Editor's Note: This is the first installment for Above and Beyond, a regular video series that will look at people making a difference in their communities. If you know of someone who would make for a great story, email Austin Howard at email@example.com.
FARGO-Fargo resident Jack Wood helped start Growing Together Community Gardens in 2006. The group started in a small garden with eight families who grew up in Fargo as well as new Americans. Growing Together now features six gardens with 150 families.
"The original goal of Growing Together was to connect with new American families and find them a place to belong," Wood said.

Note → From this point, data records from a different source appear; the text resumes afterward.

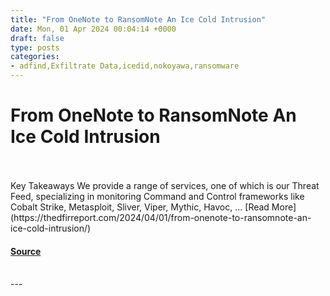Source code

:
 ```yaml
---
title: "From OneNote to RansomNote An Ice Cold Intrusion"
date: Mon, 01 Apr 2024 00:04:14 +0000
draft: false
type: posts
categories: 
- adfind,Exfiltrate Data,icedid,nokoyawa,ransomware
---
```

# From OneNote to RansomNote An Ice Cold Intrusion

<br/>

<br/>
Key Takeaways We provide a range of services, one of which is our Threat Feed, specializing in monitoring Command and Control frameworks like Cobalt Strike, Metasploit, Sliver, Viper, Mythic, Havoc, … [Read More](https://thedfirreport.com/2024/04/01/from-onenote-to-ransomnote-an-ice-cold-intrusion/)

#### [Source](https://thedfirreport.com/2024/04/01/from-onenote-to-ransomnote-an-ice-cold-intrusion/)

<br/>
---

"Now it's sort of evolved into helping the community to understand the new American families too. A lot of them have made good friends with the new Americans."

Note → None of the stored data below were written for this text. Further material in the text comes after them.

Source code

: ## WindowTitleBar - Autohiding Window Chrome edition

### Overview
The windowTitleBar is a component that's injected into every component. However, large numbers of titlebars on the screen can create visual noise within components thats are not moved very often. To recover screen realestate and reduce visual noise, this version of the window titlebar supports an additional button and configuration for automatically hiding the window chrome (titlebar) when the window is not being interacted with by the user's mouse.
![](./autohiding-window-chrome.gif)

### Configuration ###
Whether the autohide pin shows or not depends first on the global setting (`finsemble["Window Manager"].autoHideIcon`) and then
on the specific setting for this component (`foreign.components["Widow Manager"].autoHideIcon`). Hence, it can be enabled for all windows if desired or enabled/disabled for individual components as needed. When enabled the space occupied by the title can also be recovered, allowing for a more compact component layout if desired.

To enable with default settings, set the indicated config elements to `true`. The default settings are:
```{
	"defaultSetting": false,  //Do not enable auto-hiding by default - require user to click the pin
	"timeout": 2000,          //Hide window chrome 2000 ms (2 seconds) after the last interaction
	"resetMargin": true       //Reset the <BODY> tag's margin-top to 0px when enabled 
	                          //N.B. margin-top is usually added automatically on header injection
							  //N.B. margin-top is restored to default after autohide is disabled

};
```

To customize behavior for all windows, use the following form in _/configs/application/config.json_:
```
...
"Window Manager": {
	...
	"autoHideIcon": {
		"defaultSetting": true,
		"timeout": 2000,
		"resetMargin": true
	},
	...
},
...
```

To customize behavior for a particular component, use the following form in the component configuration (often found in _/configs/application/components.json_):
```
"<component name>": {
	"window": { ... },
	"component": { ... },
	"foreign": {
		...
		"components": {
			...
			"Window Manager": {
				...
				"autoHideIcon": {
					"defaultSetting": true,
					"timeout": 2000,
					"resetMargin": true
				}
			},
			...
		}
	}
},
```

These new Americans come from places like Buton, Iraq, Rwanda and Liberia.
Wood says the two different benefits the community can get from the program is both natural and communal.

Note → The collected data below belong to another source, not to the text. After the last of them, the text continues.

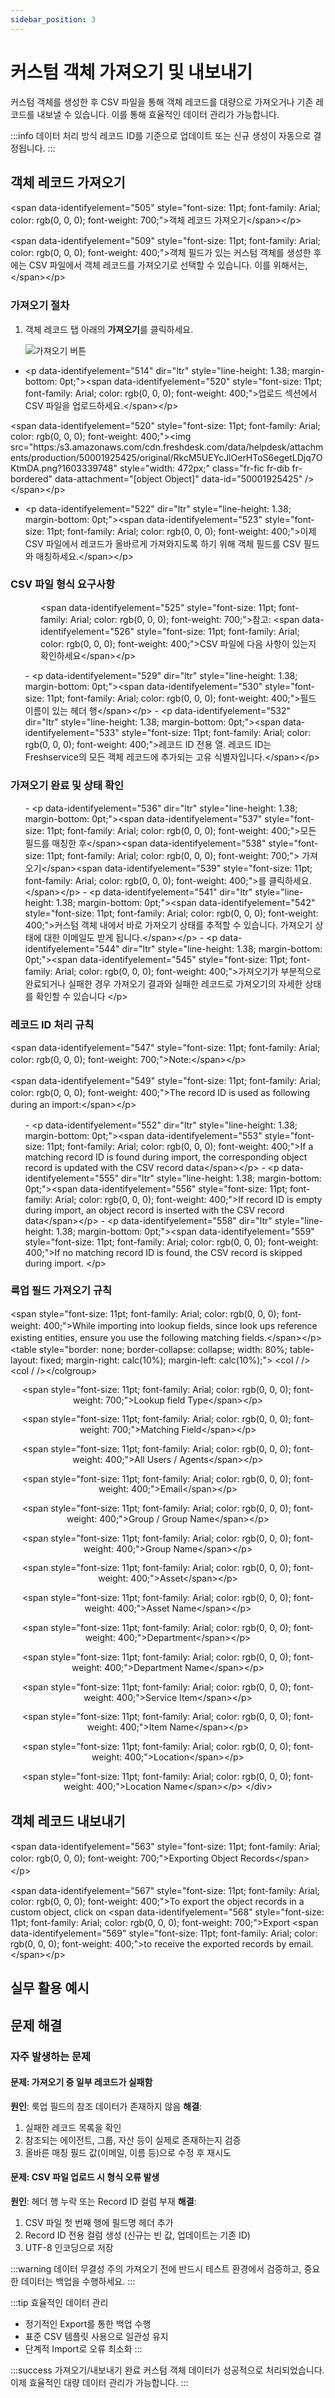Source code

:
 ```yaml
---
sidebar_position: 3
---
```


# 커스텀 객체 가져오기 및 내보내기

커스텀 객체를 생성한 후 CSV 파일을 통해 객체 레코드를 대량으로 가져오거나 기존 레코드를 내보낼 수 있습니다. 이를 통해 효율적인 데이터 관리가 가능합니다.

:::info 데이터 처리 방식
레코드 ID를 기준으로 업데이트 또는 신규 생성이 자동으로 결정됩니다.
:::

## 객체 레코드 가져오기

<p data-identifyelement="504" dir="ltr" style="line-height: 1.38; margin-bottom: 0pt;">&lt;span data-identifyelement="505" style="font-size: 11pt; font-family: Arial; color: rgb(0, 0, 0); font-weight: 700;">객체 레코드 가져오기&lt;/span>&lt;/p>

<p data-identifyelement="508" dir="ltr" style="line-height: 1.38; margin-bottom: 0pt;">&lt;span data-identifyelement="509" style="font-size: 11pt; font-family: Arial; color: rgb(0, 0, 0); font-weight: 400;">객체 필드가 있는 커스텀 객체를 생성한 후에는 CSV 파일에서 객체 레코드를 가져오기로 선택할 수 있습니다. 이를 위해서는,&lt;/span>&lt;/p>

### 가져오기 절차

1. 객체 레코드 탭 아래의 **가져오기**를 클릭하세요.

   ![가져오기 버튼](https://s3.amazonaws.com/cdn.freshdesk.com/data/helpdesk/attachments/production/50001925422/original/VPwt1oiMGndE48ltpJYu5c8n9dLAr40X3Q.png?1603339717)


- &lt;p data-identifyelement="514" dir="ltr" style="line-height: 1.38; margin-bottom: 0pt;">&lt;span data-identifyelement="520" style="font-size: 11pt; font-family: Arial; color: rgb(0, 0, 0); font-weight: 400;">업로드 섹션에서 CSV 파일을 업로드하세요.&lt;/span>&lt;/p>

<p>&lt;span data-identifyelement="520" style="font-size: 11pt; font-family: Arial; color: rgb(0, 0, 0); font-weight: 400;">&lt;img src="https:/s3.amazonaws.com/cdn.freshdesk.com/data/helpdesk/attachments/production/50001925425/original/RkcM5UEYcJlOerHToS6egetLDjq7OKtmDA.png?1603339748" style="width: 472px;" class="fr-fic fr-dib fr-bordered" data-attachment="[object Object]" data-id="50001925425" />&lt;/span>&lt;/p>


- &lt;p data-identifyelement="522" dir="ltr" style="line-height: 1.38; margin-bottom: 0pt;">&lt;span data-identifyelement="523" style="font-size: 11pt; font-family: Arial; color: rgb(0, 0, 0); font-weight: 400;">이제 CSV 파일에서 레코드가 올바르게 가져와지도록 하기 위해 객체 필드를 CSV 필드와 매칭하세요.&lt;/span>&lt;/p>
</ol>

### CSV 파일 형식 요구사항

<p data-identifyelement="524" dir="ltr" style="line-height: 1.38; margin-left: 36pt; margin-bottom: 0pt;">&lt;span data-identifyelement="525" style="font-size: 11pt; font-family: Arial; color: rgb(0, 0, 0); font-weight: 700;">참고: </span>&lt;span data-identifyelement="526" style="font-size: 11pt; font-family: Arial; color: rgb(0, 0, 0); font-weight: 400;">CSV 파일에 다음 사항이 있는지 확인하세요&lt;/span>&lt;/p>

<ul data-identifyelement="527" style="margin-bottom: 0px;">
- &lt;p data-identifyelement="529" dir="ltr" style="line-height: 1.38; margin-bottom: 0pt;">&lt;span data-identifyelement="530" style="font-size: 11pt; font-family: Arial; color: rgb(0, 0, 0); font-weight: 400;">필드 이름이 있는 헤더 행&lt;/span>&lt;/p>
- &lt;p data-identifyelement="532" dir="ltr" style="line-height: 1.38; margin-bottom: 0pt;">&lt;span data-identifyelement="533" style="font-size: 11pt; font-family: Arial; color: rgb(0, 0, 0); font-weight: 400;">레코드 ID 전용 열. 레코드 ID는 Freshservice의 모든 객체 레코드에 추가되는 고유 식별자입니다.&lt;/span>&lt;/p>
</ul>

### 가져오기 완료 및 상태 확인

<ol data-identifyelement="534" start="4" style="margin-bottom: 0px;">
- &lt;p data-identifyelement="536" dir="ltr" style="line-height: 1.38; margin-bottom: 0pt;">&lt;span data-identifyelement="537" style="font-size: 11pt; font-family: Arial; color: rgb(0, 0, 0); font-weight: 400;">모든 필드를 매칭한 후&lt;/span>&lt;span data-identifyelement="538" style="font-size: 11pt; font-family: Arial; color: rgb(0, 0, 0); font-weight: 700;"> 가져오기&lt;/span>&lt;span data-identifyelement="539" style="font-size: 11pt; font-family: Arial; color: rgb(0, 0, 0); font-weight: 400;">를 클릭하세요.&lt;/span>&lt;/p>
- &lt;p data-identifyelement="541" dir="ltr" style="line-height: 1.38; margin-bottom: 0pt;">&lt;span data-identifyelement="542" style="font-size: 11pt; font-family: Arial; color: rgb(0, 0, 0); font-weight: 400;">커스텀 객체 내에서 바로 가져오기 상태를 추적할 수 있습니다. 가져오기 상태에 대한 이메일도 받게 됩니다.&lt;/span>&lt;/p>
- &lt;p data-identifyelement="544" dir="ltr" style="line-height: 1.38; margin-bottom: 0pt;">&lt;span data-identifyelement="545" style="font-size: 11pt; font-family: Arial; color: rgb(0, 0, 0); font-weight: 400;">가져오기가 부분적으로 완료되거나 실패한 경우 가져오기 결과와 실패한 레코드로 가져오기의 자세한 상태를 확인할 수 있습니다 &lt;/p>
</ol>

### 레코드 ID 처리 규칙

<p data-identifyelement="546" dir="ltr" style="line-height: 1.38; margin-bottom: 0pt;">&lt;span data-identifyelement="547" style="font-size: 11pt; font-family: Arial; color: rgb(0, 0, 0); font-weight: 700;">Note:&lt;/span>&lt;/p>
<p data-identifyelement="548" dir="ltr" style="line-height: 1.38; margin-bottom: 0pt;">&lt;span data-identifyelement="549" style="font-size: 11pt; font-family: Arial; color: rgb(0, 0, 0); font-weight: 400;">The record ID is used as following during an import:&lt;/span>&lt;/p>

<ul data-identifyelement="550" style="margin-bottom: 0px;">
- &lt;p data-identifyelement="552" dir="ltr" style="line-height: 1.38; margin-bottom: 0pt;">&lt;span data-identifyelement="553" style="font-size: 11pt; font-family: Arial; color: rgb(0, 0, 0); font-weight: 400;">If a matching record ID is found during import, the corresponding object record is updated with the CSV record data&lt;/span>&lt;/p>
- &lt;p data-identifyelement="555" dir="ltr" style="line-height: 1.38; margin-bottom: 0pt;">&lt;span data-identifyelement="556" style="font-size: 11pt; font-family: Arial; color: rgb(0, 0, 0); font-weight: 400;">If record ID is empty during import, an object record is inserted with the CSV record data&lt;/span>&lt;/p>
- &lt;p data-identifyelement="558" dir="ltr" style="line-height: 1.38; margin-bottom: 0pt;">&lt;span data-identifyelement="559" style="font-size: 11pt; font-family: Arial; color: rgb(0, 0, 0); font-weight: 400;">If no matching record ID is found, the CSV record is skipped during import. &lt;/p>
</ul>

### 룩업 필드 가져오기 규칙

<p dir="ltr" style="line-height: 1.38; margin-bottom: 0pt;">&lt;span style="font-size: 11pt; font-family: Arial; color: rgb(0, 0, 0); font-weight: 400;">While importing into lookup fields, since look ups reference existing entities, ensure you use the following matching fields.&lt;/span>&lt;/p>

<div align="left" dir="ltr" style="margin-left:0pt;">&lt;table style="border: none; border-collapse: collapse; width: 80%; table-layout: fixed; margin-right: calc(10%); margin-left: calc(10%);">
<colgroup />&lt;col / />&lt;col / />&lt;/colgroup>
<tbody>
<tr style="height:0pt;">
<td style="border-width: 1pt; border-style: solid; border-color: rgb(0, 0, 0); padding: 5pt; overflow: hidden; overflow-wrap: break-word; background-color: rgb(164, 194, 244);">
<p dir="ltr" style="line-height: 1.2; text-align: center; margin-bottom: 0pt;">&lt;span style="font-size: 11pt; font-family: Arial; color: rgb(0, 0, 0); font-weight: 700;">Lookup field Type&lt;/span>&lt;/p>
</td>
<td style="border-width: 1pt; border-style: solid; border-color: rgb(0, 0, 0); padding: 5pt; overflow: hidden; overflow-wrap: break-word; background-color: rgb(164, 194, 244);">
<p dir="ltr" style="line-height: 1.2; text-align: center; margin-bottom: 0pt;">&lt;span style="font-size: 11pt; font-family: Arial; color: rgb(0, 0, 0); font-weight: 700;">Matching Field&lt;/span>&lt;/p>
</td>
</tr>
<tr style="height:0pt;">
<td style="border-width: 1pt; border-style: solid; border-color: rgb(0, 0, 0); padding: 5pt; overflow: hidden; overflow-wrap: break-word;">
<p dir="ltr" style="line-height: 1.2; text-align: center; margin-bottom: 0pt;">&lt;span style="font-size: 11pt; font-family: Arial; color: rgb(0, 0, 0); font-weight: 400;">All Users / Agents&lt;/span>&lt;/p>
</td>
<td style="border-width: 1pt; border-style: solid; border-color: rgb(0, 0, 0); padding: 5pt; overflow: hidden; overflow-wrap: break-word;">
<p dir="ltr" style="line-height: 1.2; text-align: center; margin-bottom: 0pt;">&lt;span style="font-size: 11pt; font-family: Arial; color: rgb(0, 0, 0); font-weight: 400;">Email&lt;/span>&lt;/p>
</td>
</tr>
<tr style="height:0pt;">
<td style="border-width: 1pt; border-style: solid; border-color: rgb(0, 0, 0); padding: 5pt; overflow: hidden; overflow-wrap: break-word;">
<p dir="ltr" style="line-height: 1.2; text-align: center; margin-bottom: 0pt;">&lt;span style="font-size: 11pt; font-family: Arial; color: rgb(0, 0, 0); font-weight: 400;">Group / Group Name&lt;/span>&lt;/p>
</td>
<td style="border-width: 1pt; border-style: solid; border-color: rgb(0, 0, 0); padding: 5pt; overflow: hidden; overflow-wrap: break-word;">
<p dir="ltr" style="line-height: 1.2; text-align: center; margin-bottom: 0pt;">&lt;span style="font-size: 11pt; font-family: Arial; color: rgb(0, 0, 0); font-weight: 400;">Group Name&lt;/span>&lt;/p>
</td>
</tr>
<tr style="height:0pt;">
<td style="border-width: 1pt; border-style: solid; border-color: rgb(0, 0, 0); padding: 5pt; overflow: hidden; overflow-wrap: break-word;">
<p dir="ltr" style="line-height: 1.2; text-align: center; margin-bottom: 0pt;">&lt;span style="font-size: 11pt; font-family: Arial; color: rgb(0, 0, 0); font-weight: 400;">Asset&lt;/span>&lt;/p>
</td>
<td style="border-width: 1pt; border-style: solid; border-color: rgb(0, 0, 0); padding: 5pt; overflow: hidden; overflow-wrap: break-word;">
<p dir="ltr" style="line-height: 1.2; text-align: center; margin-bottom: 0pt;">&lt;span style="font-size: 11pt; font-family: Arial; color: rgb(0, 0, 0); font-weight: 400;">Asset Name&lt;/span>&lt;/p>
</td>
</tr>
<tr style="height:0pt;">
<td style="border-width: 1pt; border-style: solid; border-color: rgb(0, 0, 0); padding: 5pt; overflow: hidden; overflow-wrap: break-word;">
<p dir="ltr" style="line-height: 1.2; text-align: center; margin-bottom: 0pt;">&lt;span style="font-size: 11pt; font-family: Arial; color: rgb(0, 0, 0); font-weight: 400;">Department&lt;/span>&lt;/p>
</td>
<td style="border-width: 1pt; border-style: solid; border-color: rgb(0, 0, 0); padding: 5pt; overflow: hidden; overflow-wrap: break-word;">
<p dir="ltr" style="line-height: 1.2; text-align: center; margin-bottom: 0pt;">&lt;span style="font-size: 11pt; font-family: Arial; color: rgb(0, 0, 0); font-weight: 400;">Department Name&lt;/span>&lt;/p>
</td>
</tr>
<tr style="height:0pt;">
<td style="border-width: 1pt; border-style: solid; border-color: rgb(0, 0, 0); padding: 5pt; overflow: hidden; overflow-wrap: break-word;">
<p dir="ltr" style="line-height: 1.2; text-align: center; margin-bottom: 0pt;">&lt;span style="font-size: 11pt; font-family: Arial; color: rgb(0, 0, 0); font-weight: 400;">Service Item&lt;/span>&lt;/p>
</td>
<td style="border-width: 1pt; border-style: solid; border-color: rgb(0, 0, 0); padding: 5pt; overflow: hidden; overflow-wrap: break-word;">
<p dir="ltr" style="line-height: 1.2; text-align: center; margin-bottom: 0pt;">&lt;span style="font-size: 11pt; font-family: Arial; color: rgb(0, 0, 0); font-weight: 400;">Item Name&lt;/span>&lt;/p>
</td>
</tr>
<tr style="height:0pt;">
<td style="border-width: 1pt; border-style: solid; border-color: rgb(0, 0, 0); padding: 5pt; overflow: hidden; overflow-wrap: break-word;">
<p dir="ltr" style="line-height: 1.2; text-align: center; margin-bottom: 0pt;">&lt;span style="font-size: 11pt; font-family: Arial; color: rgb(0, 0, 0); font-weight: 400;">Location&lt;/span>&lt;/p>
</td>
<td style="border-width: 1pt; border-style: solid; border-color: rgb(0, 0, 0); padding: 5pt; overflow: hidden; overflow-wrap: break-word;">
<p dir="ltr" style="line-height: 1.2; text-align: center; margin-bottom: 0pt;">&lt;span style="font-size: 11pt; font-family: Arial; color: rgb(0, 0, 0); font-weight: 400;">Location Name&lt;/span>&lt;/p>
</td>
</tr>
</tbody>
</table>&lt;/div>

## 객체 레코드 내보내기

<p data-identifyelement="562" dir="ltr" style="line-height: 1.38; margin-bottom: 0pt;">&lt;span data-identifyelement="563" style="font-size: 11pt; font-family: Arial; color: rgb(0, 0, 0); font-weight: 700;">Exporting Object Records&lt;/span>&lt;/p>

<p data-identifyelement="566">&lt;span data-identifyelement="567" style="font-size: 11pt; font-family: Arial; color: rgb(0, 0, 0); font-weight: 400;">To export the object records in a custom object, click on </span>&lt;span data-identifyelement="568" style="font-size: 11pt; font-family: Arial; color: rgb(0, 0, 0); font-weight: 700;">Export </span>&lt;span data-identifyelement="569" style="font-size: 11pt; font-family: Arial; color: rgb(0, 0, 0); font-weight: 400;">to receive the exported records by email.&lt;/span>&lt;/p>

## 실무 활용 예시

## 문제 해결

### 자주 발생하는 문제

#### 문제: 가져오기 중 일부 레코드가 실패함
**원인**: 룩업 필드의 참조 데이터가 존재하지 않음
**해결**: 
1. 실패한 레코드 목록을 확인
2. 참조되는 에이전트, 그룹, 자산 등이 실제로 존재하는지 검증
3. 올바른 매칭 필드 값(이메일, 이름 등)으로 수정 후 재시도

#### 문제: CSV 파일 업로드 시 형식 오류 발생
**원인**: 헤더 행 누락 또는 Record ID 컬럼 부재
**해결**:
1. CSV 파일 첫 번째 행에 필드명 헤더 추가
2. Record ID 전용 컬럼 생성 (신규는 빈 값, 업데이트는 기존 ID)
3. UTF-8 인코딩으로 저장

:::warning 데이터 무결성 주의
가져오기 전에 반드시 테스트 환경에서 검증하고, 중요한 데이터는 백업을 수행하세요.
:::

:::tip 효율적인 데이터 관리
- 정기적인 Export를 통한 백업 수행
- 표준 CSV 템플릿 사용으로 일관성 유지
- 단계적 Import로 오류 최소화
:::

:::success 가져오기/내보내기 완료
커스텀 객체 데이터가 성공적으로 처리되었습니다. 이제 효율적인 대량 데이터 관리가 가능합니다.
:::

"It's a health benefit," he said. "Just eating healthy foods is a big thing, but also getting out into the sunshine. Especially with our new Americans. They watch the news a lot and all they're seeing is strife in the world when I think getting out there helps them get back into reality."
Wood sees the beauty in evolution in nature and where humans can make a connection to it.
"Seeing a plant that's a foot high one week, and then the next week it's a foot and a half with fruit on it, it's a whole evolution of planting," he said.
Wood doesn't want people to think it's easy to get the vegetables in these locations. Those who get the vegetables from the garden work for it.
"Residents of Fargo may think we are basically enabling new Americans where this is actually empowering them. They are working for their food," he said. "You have to work like 16 hours, so you have to put that sweat equity in. As they work, they become invested in the garden and they make friends."
On a good day, volunteers can bring home 20-25 pounds of a variety of food, including eggplant, peppers, tomatoes, beets, carrots, swiss chard and onions.
The food that doesn't go home with the volunteers is donated to Dorothy Day, the New Life Center or the Food Emergency Pantry.
While strong faith was key when first starting Growing Together, it was always about openness and inclusion.
"Originally faith was the backbone of the organization," Wood said. "As we've grown we have many many faiths, so we have buddhist, hindu, and different religions. I don't think we try to force faith down anybody's throat and I think they see the way we serve people as our faith."